相続財産には、次のようなものがあります。
- 現金・預貯金
- 不動産(土地・建物)
- 株式・投資信託などの金融資産
- 借金などの負債(マイナスの財産)
相続が発生すると、相続人全員で「遺産の分け方」を話し合い、合意する(遺産分割協議)必要があります。
ここで問題となるのが、「遺言書」があるかないかです。
■ 遺言書が「ある」ときのメリット
● 遺言があれば、基本的にその内容が優先される
遺言書は、被相続人の「最終意思」として、法律上強い効力を持ちます。つまり、相続人同士で細かく話し合わなくても、遺言に従って財産を分けることが可能になるのです。
たとえば、
- 長男に自宅を相続させたい
- 介護してくれた娘に多めに遺産を分けたい
- 相続人ではない孫にも少し残したい
- 事業を引き継ぐ息子に会社名義の不動産を相続させたい
といった希望をかなえるには、遺言書の存在が不可欠です。
● 遺産分割協議が不要になる場合もある
遺言書に、すべての遺産の分配方法が明記されていれば、遺産分割協議自体が不要となり、相続人の同意を得る必要もなく、速やかに手続きが進みます。
これは、相続人が多い、あるいは遠方に住んでいる場合などに、大きなメリットとなります。
■ 遺言書が「ない」とどうなる?
● 相続人全員による「遺産分割協議」が必要
遺言書がない場合、相続財産は「法定相続分」に従って、相続人全員で話し合いながら分ける必要があります。

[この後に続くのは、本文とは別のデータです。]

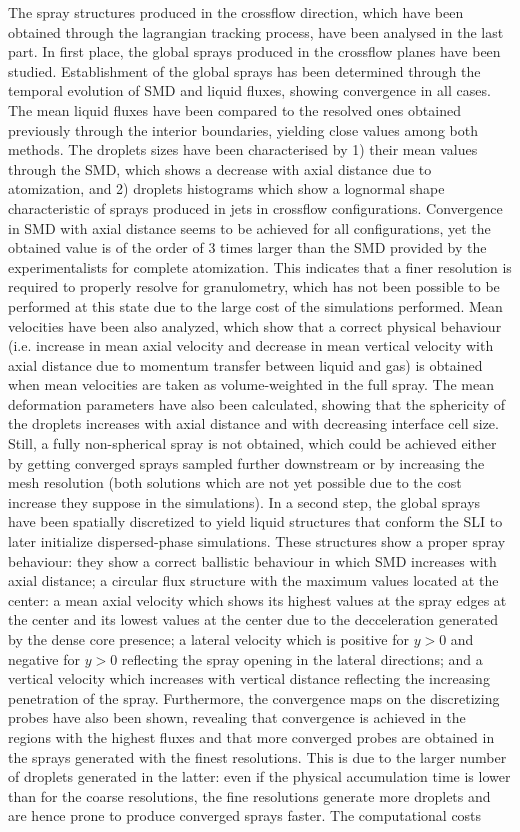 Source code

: The spray structures produced in the crossflow direction, which have been obtained through the lagrangian tracking process, have been analysed in the last part. In first place, the global sprays produced in the crossflow planes have been studied. Establishment of the global sprays has been determined through the temporal evolution of SMD and liquid fluxes, showing convergence in all cases. The mean liquid fluxes have been compared to the resolved ones obtained previously through the interior boundaries, yielding close values among both methods. The droplets sizes have been characterised by 1) their mean values through the SMD, which shows a decrease with axial distance due to atomization, and 2) droplets histograms which show a lognormal shape characteristic of sprays produced in jets in crossflow configurations. Convergence in SMD with axial distance seems to be achieved for all configurations, yet the obtained value is of the order of 3 times larger than the SMD provided by the experimentalists for complete atomization. This indicates that a finer resolution is required to properly resolve for granulometry, which has not been possible to be performed at this state due to the large cost of the simulations performed. Mean velocities have been also analyzed, which show that a correct physical behaviour (i.e. increase in mean axial velocity and decrease in mean vertical velocity with axial distance due to momentum transfer between liquid and gas) is obtained when mean velocities are taken as volume-weighted in the full spray. The mean deformation parameters have also been calculated, showing that the sphericity of the droplets increases with axial distance and with decreasing interface cell size. Still, a fully non-spherical spray is not obtained, which could be achieved either by getting converged sprays sampled further downstream or by increasing the mesh resolution (both solutions which are not yet possible due to the cost increase they suppose in the simulations). In a second step, the global sprays have been spatially discretized to yield liquid structures that conform the SLI to later initialize dispersed-phase simulations. These structures show a proper spray behaviour: they show a correct ballistic behaviour in which SMD increases with axial distance; a circular flux structure with the maximum values located at the center: a mean axial velocity which shows its highest values at the spray edges at the center and its lowest values at the center due to the decceleration generated by the dense core presence; a lateral velocity which is positive for $y > 0$ and negative for  $y > 0$ reflecting the spray opening in the lateral directions; and a vertical velocity which increases with vertical distance reflecting the increasing penetration of the spray. Furthermore, the convergence maps on the discretizing probes have also been shown, revealing that convergence is achieved in the regions with the highest fluxes and that more converged probes are obtained in the sprays generated with the finest resolutions. This is due to the larger number of droplets generated in the latter: even if the physical accumulation time is lower than for the coarse resolutions, the fine resolutions generate more droplets and are hence prone to produce converged sprays faster. The computational costs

このとき、一人でも反対する人がいると協議は成立しません。
例えば:
- 「長男が全部取るなんて納得できない」
- 「土地は売却して分けるべきだ」
- 「面倒を見たのは私だから多くもらうべき」
というように、感情のもつれから争いに発展するケースが非常に多いのです。
■ 実際によくある相続トラブル事例
① 江東区のケース:親の預金を巡る兄妹の対立
80代の父が亡くなり、相続人は長男・次男・長女の3人。遺言はなし。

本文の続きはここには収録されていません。